*WHAT IS REQUIRED*.
Read the records beneath this task and copy every line that contains the string "CertificateOrderFailed".

*Records from a data collection*.

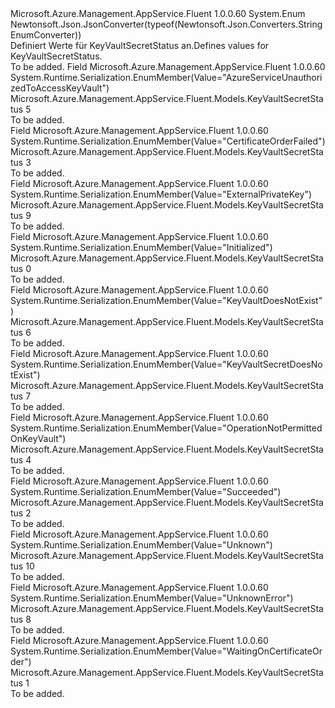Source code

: <Type Name="KeyVaultSecretStatus" FullName="Microsoft.Azure.Management.AppService.Fluent.Models.KeyVaultSecretStatus">
  <TypeSignature Language="C#" Value="public enum KeyVaultSecretStatus" />
  <TypeSignature Language="ILAsm" Value=".class public auto ansi sealed KeyVaultSecretStatus extends System.Enum" />
  <TypeSignature Language="DocId" Value="T:Microsoft.Azure.Management.AppService.Fluent.Models.KeyVaultSecretStatus" />
  <TypeSignature Language="VB.NET" Value="Public Enum KeyVaultSecretStatus" />
  <TypeSignature Language="F#" Value="type KeyVaultSecretStatus = " />
  <AssemblyInfo>
    <AssemblyName>Microsoft.Azure.Management.AppService.Fluent</AssemblyName>
    <AssemblyVersion>1.0.0.60</AssemblyVersion>
  </AssemblyInfo>
  <Base>
    <BaseTypeName>System.Enum</BaseTypeName>
  </Base>
  <Attributes>
    <Attribute>
      <AttributeName>Newtonsoft.Json.JsonConverter(typeof(Newtonsoft.Json.Converters.StringEnumConverter))</AttributeName>
    </Attribute>
  </Attributes>
  <Docs>
    <summary>
            <span data-ttu-id="0dbc2-101">Definiert Werte für KeyVaultSecretStatus an.</span><span class="sxs-lookup"><span data-stu-id="0dbc2-101">Defines values for KeyVaultSecretStatus.</span></span>
            </summary>
    <remarks>To be added.</remarks>
  </Docs>
  <Members>
    <Member MemberName="AzureServiceUnauthorizedToAccessKeyVault">
      <MemberSignature Language="C#" Value="AzureServiceUnauthorizedToAccessKeyVault" />
      <MemberSignature Language="ILAsm" Value=".field public static literal valuetype Microsoft.Azure.Management.AppService.Fluent.Models.KeyVaultSecretStatus AzureServiceUnauthorizedToAccessKeyVault = int32(5)" />
      <MemberSignature Language="DocId" Value="F:Microsoft.Azure.Management.AppService.Fluent.Models.KeyVaultSecretStatus.AzureServiceUnauthorizedToAccessKeyVault" />
      <MemberSignature Language="VB.NET" Value="AzureServiceUnauthorizedToAccessKeyVault" />
      <MemberSignature Language="F#" Value="AzureServiceUnauthorizedToAccessKeyVault = 5" Usage="Microsoft.Azure.Management.AppService.Fluent.Models.KeyVaultSecretStatus.AzureServiceUnauthorizedToAccessKeyVault" />
      <MemberType>Field</MemberType>
      <AssemblyInfo>
        <AssemblyName>Microsoft.Azure.Management.AppService.Fluent</AssemblyName>
        <AssemblyVersion>1.0.0.60</AssemblyVersion>
      </AssemblyInfo>
      <Attributes>
        <Attribute>
          <AttributeName>System.Runtime.Serialization.EnumMember(Value="AzureServiceUnauthorizedToAccessKeyVault")</AttributeName>
        </Attribute>
      </Attributes>
      <ReturnValue>
        <ReturnType>Microsoft.Azure.Management.AppService.Fluent.Models.KeyVaultSecretStatus</ReturnType>
      </ReturnValue>
      <MemberValue>5</MemberValue>
      <Docs>
        <summary>To be added.</summary>
      </Docs>
    </Member>
    <Member MemberName="CertificateOrderFailed">
      <MemberSignature Language="C#" Value="CertificateOrderFailed" />
      <MemberSignature Language="ILAsm" Value=".field public static literal valuetype Microsoft.Azure.Management.AppService.Fluent.Models.KeyVaultSecretStatus CertificateOrderFailed = int32(3)" />
      <MemberSignature Language="DocId" Value="F:Microsoft.Azure.Management.AppService.Fluent.Models.KeyVaultSecretStatus.CertificateOrderFailed" />
      <MemberSignature Language="VB.NET" Value="CertificateOrderFailed" />
      <MemberSignature Language="F#" Value="CertificateOrderFailed = 3" Usage="Microsoft.Azure.Management.AppService.Fluent.Models.KeyVaultSecretStatus.CertificateOrderFailed" />
      <MemberType>Field</MemberType>
      <AssemblyInfo>
        <AssemblyName>Microsoft.Azure.Management.AppService.Fluent</AssemblyName>
        <AssemblyVersion>1.0.0.60</AssemblyVersion>
      </AssemblyInfo>
      <Attributes>
        <Attribute>
          <AttributeName>System.Runtime.Serialization.EnumMember(Value="CertificateOrderFailed")</AttributeName>
        </Attribute>
      </Attributes>
      <ReturnValue>
        <ReturnType>Microsoft.Azure.Management.AppService.Fluent.Models.KeyVaultSecretStatus</ReturnType>
      </ReturnValue>
      <MemberValue>3</MemberValue>
      <Docs>
        <summary>To be added.</summary>
      </Docs>
    </Member>
    <Member MemberName="ExternalPrivateKey">
      <MemberSignature Language="C#" Value="ExternalPrivateKey" />
      <MemberSignature Language="ILAsm" Value=".field public static literal valuetype Microsoft.Azure.Management.AppService.Fluent.Models.KeyVaultSecretStatus ExternalPrivateKey = int32(9)" />
      <MemberSignature Language="DocId" Value="F:Microsoft.Azure.Management.AppService.Fluent.Models.KeyVaultSecretStatus.ExternalPrivateKey" />
      <MemberSignature Language="VB.NET" Value="ExternalPrivateKey" />
      <MemberSignature Language="F#" Value="ExternalPrivateKey = 9" Usage="Microsoft.Azure.Management.AppService.Fluent.Models.KeyVaultSecretStatus.ExternalPrivateKey" />
      <MemberType>Field</MemberType>
      <AssemblyInfo>
        <AssemblyName>Microsoft.Azure.Management.AppService.Fluent</AssemblyName>
        <AssemblyVersion>1.0.0.60</AssemblyVersion>
      </AssemblyInfo>
      <Attributes>
        <Attribute>
          <AttributeName>System.Runtime.Serialization.EnumMember(Value="ExternalPrivateKey")</AttributeName>
        </Attribute>
      </Attributes>
      <ReturnValue>
        <ReturnType>Microsoft.Azure.Management.AppService.Fluent.Models.KeyVaultSecretStatus</ReturnType>
      </ReturnValue>
      <MemberValue>9</MemberValue>
      <Docs>
        <summary>To be added.</summary>
      </Docs>
    </Member>
    <Member MemberName="Initialized">
      <MemberSignature Language="C#" Value="Initialized" />
      <MemberSignature Language="ILAsm" Value=".field public static literal valuetype Microsoft.Azure.Management.AppService.Fluent.Models.KeyVaultSecretStatus Initialized = int32(0)" />
      <MemberSignature Language="DocId" Value="F:Microsoft.Azure.Management.AppService.Fluent.Models.KeyVaultSecretStatus.Initialized" />
      <MemberSignature Language="VB.NET" Value="Initialized" />
      <MemberSignature Language="F#" Value="Initialized = 0" Usage="Microsoft.Azure.Management.AppService.Fluent.Models.KeyVaultSecretStatus.Initialized" />
      <MemberType>Field</MemberType>
      <AssemblyInfo>
        <AssemblyName>Microsoft.Azure.Management.AppService.Fluent</AssemblyName>
        <AssemblyVersion>1.0.0.60</AssemblyVersion>
      </AssemblyInfo>
      <Attributes>
        <Attribute>
          <AttributeName>System.Runtime.Serialization.EnumMember(Value="Initialized")</AttributeName>
        </Attribute>
      </Attributes>
      <ReturnValue>
        <ReturnType>Microsoft.Azure.Management.AppService.Fluent.Models.KeyVaultSecretStatus</ReturnType>
      </ReturnValue>
      <MemberValue>0</MemberValue>
      <Docs>
        <summary>To be added.</summary>
      </Docs>
    </Member>
    <Member MemberName="KeyVaultDoesNotExist">
      <MemberSignature Language="C#" Value="KeyVaultDoesNotExist" />
      <MemberSignature Language="ILAsm" Value=".field public static literal valuetype Microsoft.Azure.Management.AppService.Fluent.Models.KeyVaultSecretStatus KeyVaultDoesNotExist = int32(6)" />
      <MemberSignature Language="DocId" Value="F:Microsoft.Azure.Management.AppService.Fluent.Models.KeyVaultSecretStatus.KeyVaultDoesNotExist" />
      <MemberSignature Language="VB.NET" Value="KeyVaultDoesNotExist" />
      <MemberSignature Language="F#" Value="KeyVaultDoesNotExist = 6" Usage="Microsoft.Azure.Management.AppService.Fluent.Models.KeyVaultSecretStatus.KeyVaultDoesNotExist" />
      <MemberType>Field</MemberType>
      <AssemblyInfo>
        <AssemblyName>Microsoft.Azure.Management.AppService.Fluent</AssemblyName>
        <AssemblyVersion>1.0.0.60</AssemblyVersion>
      </AssemblyInfo>
      <Attributes>
        <Attribute>
          <AttributeName>System.Runtime.Serialization.EnumMember(Value="KeyVaultDoesNotExist")</AttributeName>
        </Attribute>
      </Attributes>
      <ReturnValue>
        <ReturnType>Microsoft.Azure.Management.AppService.Fluent.Models.KeyVaultSecretStatus</ReturnType>
      </ReturnValue>
      <MemberValue>6</MemberValue>
      <Docs>
        <summary>To be added.</summary>
      </Docs>
    </Member>
    <Member MemberName="KeyVaultSecretDoesNotExist">
      <MemberSignature Language="C#" Value="KeyVaultSecretDoesNotExist" />
      <MemberSignature Language="ILAsm" Value=".field public static literal valuetype Microsoft.Azure.Management.AppService.Fluent.Models.KeyVaultSecretStatus KeyVaultSecretDoesNotExist = int32(7)" />
      <MemberSignature Language="DocId" Value="F:Microsoft.Azure.Management.AppService.Fluent.Models.KeyVaultSecretStatus.KeyVaultSecretDoesNotExist" />
      <MemberSignature Language="VB.NET" Value="KeyVaultSecretDoesNotExist" />
      <MemberSignature Language="F#" Value="KeyVaultSecretDoesNotExist = 7" Usage="Microsoft.Azure.Management.AppService.Fluent.Models.KeyVaultSecretStatus.KeyVaultSecretDoesNotExist" />
      <MemberType>Field</MemberType>
      <AssemblyInfo>
        <AssemblyName>Microsoft.Azure.Management.AppService.Fluent</AssemblyName>
        <AssemblyVersion>1.0.0.60</AssemblyVersion>
      </AssemblyInfo>
      <Attributes>
        <Attribute>
          <AttributeName>System.Runtime.Serialization.EnumMember(Value="KeyVaultSecretDoesNotExist")</AttributeName>
        </Attribute>
      </Attributes>
      <ReturnValue>
        <ReturnType>Microsoft.Azure.Management.AppService.Fluent.Models.KeyVaultSecretStatus</ReturnType>
      </ReturnValue>
      <MemberValue>7</MemberValue>
      <Docs>
        <summary>To be added.</summary>
      </Docs>
    </Member>
    <Member MemberName="OperationNotPermittedOnKeyVault">
      <MemberSignature Language="C#" Value="OperationNotPermittedOnKeyVault" />
      <MemberSignature Language="ILAsm" Value=".field public static literal valuetype Microsoft.Azure.Management.AppService.Fluent.Models.KeyVaultSecretStatus OperationNotPermittedOnKeyVault = int32(4)" />
      <MemberSignature Language="DocId" Value="F:Microsoft.Azure.Management.AppService.Fluent.Models.KeyVaultSecretStatus.OperationNotPermittedOnKeyVault" />
      <MemberSignature Language="VB.NET" Value="OperationNotPermittedOnKeyVault" />
      <MemberSignature Language="F#" Value="OperationNotPermittedOnKeyVault = 4" Usage="Microsoft.Azure.Management.AppService.Fluent.Models.KeyVaultSecretStatus.OperationNotPermittedOnKeyVault" />
      <MemberType>Field</MemberType>
      <AssemblyInfo>
        <AssemblyName>Microsoft.Azure.Management.AppService.Fluent</AssemblyName>
        <AssemblyVersion>1.0.0.60</AssemblyVersion>
      </AssemblyInfo>
      <Attributes>
        <Attribute>
          <AttributeName>System.Runtime.Serialization.EnumMember(Value="OperationNotPermittedOnKeyVault")</AttributeName>
        </Attribute>
      </Attributes>
      <ReturnValue>
        <ReturnType>Microsoft.Azure.Management.AppService.Fluent.Models.KeyVaultSecretStatus</ReturnType>
      </ReturnValue>
      <MemberValue>4</MemberValue>
      <Docs>
        <summary>To be added.</summary>
      </Docs>
    </Member>
    <Member MemberName="Succeeded">
      <MemberSignature Language="C#" Value="Succeeded" />
      <MemberSignature Language="ILAsm" Value=".field public static literal valuetype Microsoft.Azure.Management.AppService.Fluent.Models.KeyVaultSecretStatus Succeeded = int32(2)" />
      <MemberSignature Language="DocId" Value="F:Microsoft.Azure.Management.AppService.Fluent.Models.KeyVaultSecretStatus.Succeeded" />
      <MemberSignature Language="VB.NET" Value="Succeeded" />
      <MemberSignature Language="F#" Value="Succeeded = 2" Usage="Microsoft.Azure.Management.AppService.Fluent.Models.KeyVaultSecretStatus.Succeeded" />
      <MemberType>Field</MemberType>
      <AssemblyInfo>
        <AssemblyName>Microsoft.Azure.Management.AppService.Fluent</AssemblyName>
        <AssemblyVersion>1.0.0.60</AssemblyVersion>
      </AssemblyInfo>
      <Attributes>
        <Attribute>
          <AttributeName>System.Runtime.Serialization.EnumMember(Value="Succeeded")</AttributeName>
        </Attribute>
      </Attributes>
      <ReturnValue>
        <ReturnType>Microsoft.Azure.Management.AppService.Fluent.Models.KeyVaultSecretStatus</ReturnType>
      </ReturnValue>
      <MemberValue>2</MemberValue>
      <Docs>
        <summary>To be added.</summary>
      </Docs>
    </Member>
    <Member MemberName="Unknown">
      <MemberSignature Language="C#" Value="Unknown" />
      <MemberSignature Language="ILAsm" Value=".field public static literal valuetype Microsoft.Azure.Management.AppService.Fluent.Models.KeyVaultSecretStatus Unknown = int32(10)" />
      <MemberSignature Language="DocId" Value="F:Microsoft.Azure.Management.AppService.Fluent.Models.KeyVaultSecretStatus.Unknown" />
      <MemberSignature Language="VB.NET" Value="Unknown" />
      <MemberSignature Language="F#" Value="Unknown = 10" Usage="Microsoft.Azure.Management.AppService.Fluent.Models.KeyVaultSecretStatus.Unknown" />
      <MemberType>Field</MemberType>
      <AssemblyInfo>
        <AssemblyName>Microsoft.Azure.Management.AppService.Fluent</AssemblyName>
        <AssemblyVersion>1.0.0.60</AssemblyVersion>
      </AssemblyInfo>
      <Attributes>
        <Attribute>
          <AttributeName>System.Runtime.Serialization.EnumMember(Value="Unknown")</AttributeName>
        </Attribute>
      </Attributes>
      <ReturnValue>
        <ReturnType>Microsoft.Azure.Management.AppService.Fluent.Models.KeyVaultSecretStatus</ReturnType>
      </ReturnValue>
      <MemberValue>10</MemberValue>
      <Docs>
        <summary>To be added.</summary>
      </Docs>
    </Member>
    <Member MemberName="UnknownError">
      <MemberSignature Language="C#" Value="UnknownError" />
      <MemberSignature Language="ILAsm" Value=".field public static literal valuetype Microsoft.Azure.Management.AppService.Fluent.Models.KeyVaultSecretStatus UnknownError = int32(8)" />
      <MemberSignature Language="DocId" Value="F:Microsoft.Azure.Management.AppService.Fluent.Models.KeyVaultSecretStatus.UnknownError" />
      <MemberSignature Language="VB.NET" Value="UnknownError" />
      <MemberSignature Language="F#" Value="UnknownError = 8" Usage="Microsoft.Azure.Management.AppService.Fluent.Models.KeyVaultSecretStatus.UnknownError" />
      <MemberType>Field</MemberType>
      <AssemblyInfo>
        <AssemblyName>Microsoft.Azure.Management.AppService.Fluent</AssemblyName>
        <AssemblyVersion>1.0.0.60</AssemblyVersion>
      </AssemblyInfo>
      <Attributes>
        <Attribute>
          <AttributeName>System.Runtime.Serialization.EnumMember(Value="UnknownError")</AttributeName>
        </Attribute>
      </Attributes>
      <ReturnValue>
        <ReturnType>Microsoft.Azure.Management.AppService.Fluent.Models.KeyVaultSecretStatus</ReturnType>
      </ReturnValue>
      <MemberValue>8</MemberValue>
      <Docs>
        <summary>To be added.</summary>
      </Docs>
    </Member>
    <Member MemberName="WaitingOnCertificateOrder">
      <MemberSignature Language="C#" Value="WaitingOnCertificateOrder" />
      <MemberSignature Language="ILAsm" Value=".field public static literal valuetype Microsoft.Azure.Management.AppService.Fluent.Models.KeyVaultSecretStatus WaitingOnCertificateOrder = int32(1)" />
      <MemberSignature Language="DocId" Value="F:Microsoft.Azure.Management.AppService.Fluent.Models.KeyVaultSecretStatus.WaitingOnCertificateOrder" />
      <MemberSignature Language="VB.NET" Value="WaitingOnCertificateOrder" />
      <MemberSignature Language="F#" Value="WaitingOnCertificateOrder = 1" Usage="Microsoft.Azure.Management.AppService.Fluent.Models.KeyVaultSecretStatus.WaitingOnCertificateOrder" />
      <MemberType>Field</MemberType>
      <AssemblyInfo>
        <AssemblyName>Microsoft.Azure.Management.AppService.Fluent</AssemblyName>
        <AssemblyVersion>1.0.0.60</AssemblyVersion>
      </AssemblyInfo>
      <Attributes>
        <Attribute>
          <AttributeName>System.Runtime.Serialization.EnumMember(Value="WaitingOnCertificateOrder")</AttributeName>
        </Attribute>
      </Attributes>
      <ReturnValue>
        <ReturnType>Microsoft.Azure.Management.AppService.Fluent.Models.KeyVaultSecretStatus</ReturnType>
      </ReturnValue>
      <MemberValue>1</MemberValue>
      <Docs>
        <summary>To be added.</summary>
      </Docs>
    </Member>
  </Members>
</Type>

*RESPONSE*.
    <Member MemberName="CertificateOrderFailed">
      <MemberSignature Language="C#" Value="CertificateOrderFailed" />
      <MemberSignature Language="ILAsm" Value=".field public static literal valuetype Microsoft.Azure.Management.AppService.Fluent.Models.KeyVaultSecretStatus CertificateOrderFailed = int32(3)" />
      <MemberSignature Language="DocId" Value="F:Microsoft.Azure.Management.AppService.Fluent.Models.KeyVaultSecretStatus.CertificateOrderFailed" />
      <MemberSignature Language="VB.NET" Value="CertificateOrderFailed" />
      <MemberSignature Language="F#" Value="CertificateOrderFailed = 3" Usage="Microsoft.Azure.Management.AppService.Fluent.Models.KeyVaultSecretStatus.CertificateOrderFailed" />
          <AttributeName>System.Runtime.Serialization.EnumMember(Value="CertificateOrderFailed")</AttributeName>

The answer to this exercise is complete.